- _WHAT TO DO_
Below are records; count the lines among them that include the string "able", and state only the number.

- _DATA TO EXAMINE_
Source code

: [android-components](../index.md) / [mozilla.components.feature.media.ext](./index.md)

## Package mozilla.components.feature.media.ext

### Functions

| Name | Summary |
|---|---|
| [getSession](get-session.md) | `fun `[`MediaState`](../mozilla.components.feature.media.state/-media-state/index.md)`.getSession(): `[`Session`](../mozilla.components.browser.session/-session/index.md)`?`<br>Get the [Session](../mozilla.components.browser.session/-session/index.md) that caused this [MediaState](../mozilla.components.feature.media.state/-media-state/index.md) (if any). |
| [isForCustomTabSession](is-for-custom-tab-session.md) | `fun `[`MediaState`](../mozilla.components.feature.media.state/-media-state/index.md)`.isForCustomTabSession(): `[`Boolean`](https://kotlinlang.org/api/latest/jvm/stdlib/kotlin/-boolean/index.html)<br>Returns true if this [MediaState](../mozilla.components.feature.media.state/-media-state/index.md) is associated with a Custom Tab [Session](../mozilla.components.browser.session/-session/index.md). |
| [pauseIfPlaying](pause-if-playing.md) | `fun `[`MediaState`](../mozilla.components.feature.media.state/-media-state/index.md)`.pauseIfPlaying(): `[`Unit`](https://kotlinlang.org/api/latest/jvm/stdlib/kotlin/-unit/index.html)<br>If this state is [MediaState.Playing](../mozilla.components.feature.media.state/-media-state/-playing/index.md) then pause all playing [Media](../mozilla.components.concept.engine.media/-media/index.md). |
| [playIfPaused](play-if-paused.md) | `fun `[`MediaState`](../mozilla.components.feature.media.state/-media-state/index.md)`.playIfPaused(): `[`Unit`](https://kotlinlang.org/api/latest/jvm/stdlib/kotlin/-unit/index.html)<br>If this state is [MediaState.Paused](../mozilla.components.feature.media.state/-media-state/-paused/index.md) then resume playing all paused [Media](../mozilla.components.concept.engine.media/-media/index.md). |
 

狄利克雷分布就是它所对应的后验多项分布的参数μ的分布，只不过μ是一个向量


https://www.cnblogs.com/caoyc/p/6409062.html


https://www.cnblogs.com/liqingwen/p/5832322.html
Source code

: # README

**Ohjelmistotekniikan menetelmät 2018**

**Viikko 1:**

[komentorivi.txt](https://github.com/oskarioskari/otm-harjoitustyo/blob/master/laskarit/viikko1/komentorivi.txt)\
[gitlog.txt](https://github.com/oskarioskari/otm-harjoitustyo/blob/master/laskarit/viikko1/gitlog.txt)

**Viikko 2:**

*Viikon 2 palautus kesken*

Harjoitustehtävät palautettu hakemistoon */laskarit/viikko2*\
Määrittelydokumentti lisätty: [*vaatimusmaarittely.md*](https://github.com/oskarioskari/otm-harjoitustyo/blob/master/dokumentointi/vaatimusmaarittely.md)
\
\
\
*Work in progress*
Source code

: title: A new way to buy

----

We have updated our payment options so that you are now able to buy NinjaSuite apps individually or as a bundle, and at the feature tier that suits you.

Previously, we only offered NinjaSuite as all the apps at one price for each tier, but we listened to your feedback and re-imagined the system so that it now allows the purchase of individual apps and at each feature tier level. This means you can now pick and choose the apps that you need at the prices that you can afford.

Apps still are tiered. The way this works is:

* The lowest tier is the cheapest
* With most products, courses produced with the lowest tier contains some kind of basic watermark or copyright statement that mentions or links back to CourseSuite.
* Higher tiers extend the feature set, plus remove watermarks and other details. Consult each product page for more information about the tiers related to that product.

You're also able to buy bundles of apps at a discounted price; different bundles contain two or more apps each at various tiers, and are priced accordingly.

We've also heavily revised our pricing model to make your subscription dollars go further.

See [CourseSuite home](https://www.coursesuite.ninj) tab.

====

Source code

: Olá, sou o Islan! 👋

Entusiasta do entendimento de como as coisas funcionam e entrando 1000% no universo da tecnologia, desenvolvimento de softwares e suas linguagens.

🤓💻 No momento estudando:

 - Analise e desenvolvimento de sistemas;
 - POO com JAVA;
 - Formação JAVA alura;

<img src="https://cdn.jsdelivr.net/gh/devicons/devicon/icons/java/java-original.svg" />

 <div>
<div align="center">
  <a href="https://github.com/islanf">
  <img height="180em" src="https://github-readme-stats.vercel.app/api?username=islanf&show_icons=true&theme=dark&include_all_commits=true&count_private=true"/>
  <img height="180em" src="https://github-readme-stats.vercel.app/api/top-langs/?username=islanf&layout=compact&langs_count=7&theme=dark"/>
---
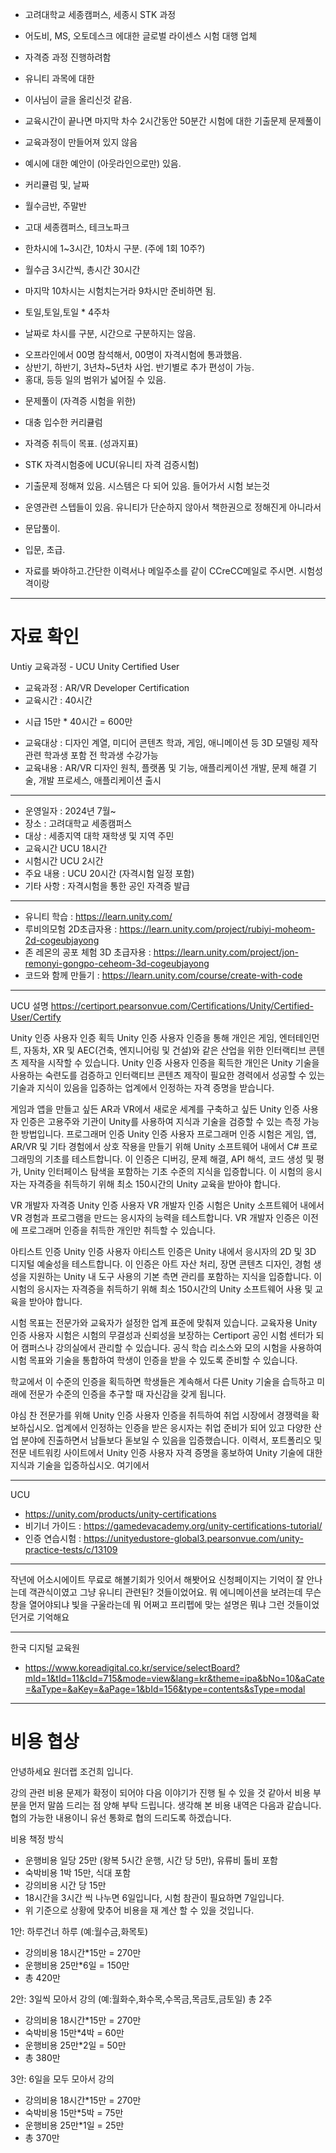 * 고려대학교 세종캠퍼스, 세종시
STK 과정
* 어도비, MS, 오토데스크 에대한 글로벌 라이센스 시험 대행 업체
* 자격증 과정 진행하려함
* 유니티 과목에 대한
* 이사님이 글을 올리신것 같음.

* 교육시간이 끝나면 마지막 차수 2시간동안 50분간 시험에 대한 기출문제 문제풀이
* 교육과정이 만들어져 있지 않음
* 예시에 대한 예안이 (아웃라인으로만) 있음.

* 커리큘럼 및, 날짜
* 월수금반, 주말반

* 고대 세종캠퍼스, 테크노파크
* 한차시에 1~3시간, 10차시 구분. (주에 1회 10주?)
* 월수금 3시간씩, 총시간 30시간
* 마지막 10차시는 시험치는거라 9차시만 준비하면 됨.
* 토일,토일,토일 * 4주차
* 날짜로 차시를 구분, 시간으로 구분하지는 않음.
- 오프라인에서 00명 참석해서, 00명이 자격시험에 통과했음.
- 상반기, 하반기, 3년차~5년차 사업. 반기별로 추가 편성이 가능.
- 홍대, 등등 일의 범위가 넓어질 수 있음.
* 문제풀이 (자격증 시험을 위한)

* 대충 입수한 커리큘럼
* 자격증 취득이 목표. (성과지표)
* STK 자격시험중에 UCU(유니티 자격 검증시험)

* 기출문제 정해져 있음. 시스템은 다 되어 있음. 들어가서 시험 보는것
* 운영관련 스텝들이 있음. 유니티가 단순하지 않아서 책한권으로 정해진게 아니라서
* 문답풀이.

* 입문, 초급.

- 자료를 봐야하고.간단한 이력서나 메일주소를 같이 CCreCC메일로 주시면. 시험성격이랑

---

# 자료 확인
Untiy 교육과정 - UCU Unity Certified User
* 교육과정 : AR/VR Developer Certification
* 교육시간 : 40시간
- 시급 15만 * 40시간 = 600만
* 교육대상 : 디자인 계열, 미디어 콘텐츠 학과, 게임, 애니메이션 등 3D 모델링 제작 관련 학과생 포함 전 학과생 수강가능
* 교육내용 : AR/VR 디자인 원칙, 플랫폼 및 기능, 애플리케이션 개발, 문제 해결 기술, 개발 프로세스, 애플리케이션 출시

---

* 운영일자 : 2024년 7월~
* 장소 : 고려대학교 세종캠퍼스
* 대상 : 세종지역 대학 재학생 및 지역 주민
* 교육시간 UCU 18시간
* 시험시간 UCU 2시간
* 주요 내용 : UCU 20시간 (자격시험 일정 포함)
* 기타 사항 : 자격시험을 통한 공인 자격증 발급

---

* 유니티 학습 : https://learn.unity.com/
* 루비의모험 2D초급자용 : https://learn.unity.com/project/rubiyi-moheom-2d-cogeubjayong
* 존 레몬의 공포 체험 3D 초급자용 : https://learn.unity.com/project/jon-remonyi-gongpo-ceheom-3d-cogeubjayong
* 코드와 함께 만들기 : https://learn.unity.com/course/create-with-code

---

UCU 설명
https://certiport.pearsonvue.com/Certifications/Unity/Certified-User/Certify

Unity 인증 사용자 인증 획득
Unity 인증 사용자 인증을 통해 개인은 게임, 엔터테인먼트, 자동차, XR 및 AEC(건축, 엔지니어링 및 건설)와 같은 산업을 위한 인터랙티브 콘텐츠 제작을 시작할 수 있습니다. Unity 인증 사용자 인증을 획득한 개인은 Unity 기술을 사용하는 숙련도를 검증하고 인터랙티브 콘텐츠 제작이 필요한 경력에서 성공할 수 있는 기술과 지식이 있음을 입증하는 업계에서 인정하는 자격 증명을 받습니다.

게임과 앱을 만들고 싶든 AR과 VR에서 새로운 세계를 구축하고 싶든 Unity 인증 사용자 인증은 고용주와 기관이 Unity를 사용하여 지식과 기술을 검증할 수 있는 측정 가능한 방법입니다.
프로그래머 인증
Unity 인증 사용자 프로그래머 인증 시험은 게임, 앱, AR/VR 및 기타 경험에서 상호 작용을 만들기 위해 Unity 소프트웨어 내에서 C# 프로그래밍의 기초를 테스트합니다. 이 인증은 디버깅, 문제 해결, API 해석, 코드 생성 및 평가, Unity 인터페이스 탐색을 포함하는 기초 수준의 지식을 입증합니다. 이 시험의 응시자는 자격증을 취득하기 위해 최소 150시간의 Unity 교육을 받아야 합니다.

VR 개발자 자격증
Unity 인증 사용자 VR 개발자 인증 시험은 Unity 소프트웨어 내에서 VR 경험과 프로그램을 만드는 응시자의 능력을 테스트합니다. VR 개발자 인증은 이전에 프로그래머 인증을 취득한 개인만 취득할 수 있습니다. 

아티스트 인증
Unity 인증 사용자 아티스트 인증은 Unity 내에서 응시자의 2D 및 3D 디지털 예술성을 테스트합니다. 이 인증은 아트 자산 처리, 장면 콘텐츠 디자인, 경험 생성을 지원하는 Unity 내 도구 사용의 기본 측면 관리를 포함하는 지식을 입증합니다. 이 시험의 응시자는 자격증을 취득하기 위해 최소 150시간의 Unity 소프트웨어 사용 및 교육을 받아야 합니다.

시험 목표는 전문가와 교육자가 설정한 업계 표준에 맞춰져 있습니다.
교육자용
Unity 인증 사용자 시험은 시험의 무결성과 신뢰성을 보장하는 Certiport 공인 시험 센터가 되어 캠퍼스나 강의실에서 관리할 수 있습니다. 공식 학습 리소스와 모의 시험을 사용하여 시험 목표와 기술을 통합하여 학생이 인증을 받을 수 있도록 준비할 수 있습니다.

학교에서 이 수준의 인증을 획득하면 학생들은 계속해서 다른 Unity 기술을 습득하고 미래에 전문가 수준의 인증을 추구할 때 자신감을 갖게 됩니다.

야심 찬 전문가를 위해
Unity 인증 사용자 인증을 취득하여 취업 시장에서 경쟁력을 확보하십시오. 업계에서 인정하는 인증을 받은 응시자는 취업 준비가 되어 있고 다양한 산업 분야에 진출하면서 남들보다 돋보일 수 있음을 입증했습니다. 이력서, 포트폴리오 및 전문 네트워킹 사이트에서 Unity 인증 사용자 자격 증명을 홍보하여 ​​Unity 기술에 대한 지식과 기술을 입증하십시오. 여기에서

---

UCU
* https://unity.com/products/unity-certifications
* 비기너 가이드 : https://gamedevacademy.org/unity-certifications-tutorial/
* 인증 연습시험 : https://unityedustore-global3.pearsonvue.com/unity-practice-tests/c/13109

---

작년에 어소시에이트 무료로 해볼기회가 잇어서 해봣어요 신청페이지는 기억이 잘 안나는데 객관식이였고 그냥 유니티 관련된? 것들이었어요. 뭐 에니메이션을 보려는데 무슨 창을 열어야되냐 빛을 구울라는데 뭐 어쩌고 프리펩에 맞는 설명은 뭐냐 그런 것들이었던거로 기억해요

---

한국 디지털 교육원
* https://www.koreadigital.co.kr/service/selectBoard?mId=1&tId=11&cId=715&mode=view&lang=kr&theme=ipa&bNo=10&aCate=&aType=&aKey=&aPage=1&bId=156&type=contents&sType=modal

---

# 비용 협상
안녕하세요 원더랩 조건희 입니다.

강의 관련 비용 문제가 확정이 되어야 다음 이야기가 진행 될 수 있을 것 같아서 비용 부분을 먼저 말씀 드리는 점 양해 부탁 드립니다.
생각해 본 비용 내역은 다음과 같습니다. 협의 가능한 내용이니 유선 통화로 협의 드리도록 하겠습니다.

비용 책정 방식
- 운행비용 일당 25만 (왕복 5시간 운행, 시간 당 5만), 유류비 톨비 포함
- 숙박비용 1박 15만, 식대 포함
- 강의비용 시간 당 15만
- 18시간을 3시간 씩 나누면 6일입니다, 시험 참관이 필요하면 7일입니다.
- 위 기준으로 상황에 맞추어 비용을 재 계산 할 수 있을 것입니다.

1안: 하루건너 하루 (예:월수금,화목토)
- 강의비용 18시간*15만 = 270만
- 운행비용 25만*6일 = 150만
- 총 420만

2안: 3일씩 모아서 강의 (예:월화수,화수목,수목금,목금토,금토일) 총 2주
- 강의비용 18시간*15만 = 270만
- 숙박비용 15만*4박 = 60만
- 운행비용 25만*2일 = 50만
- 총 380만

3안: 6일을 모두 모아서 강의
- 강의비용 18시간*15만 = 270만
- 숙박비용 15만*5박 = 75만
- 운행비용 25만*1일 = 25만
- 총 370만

- _SOLUTION FOR THIS TASK_
2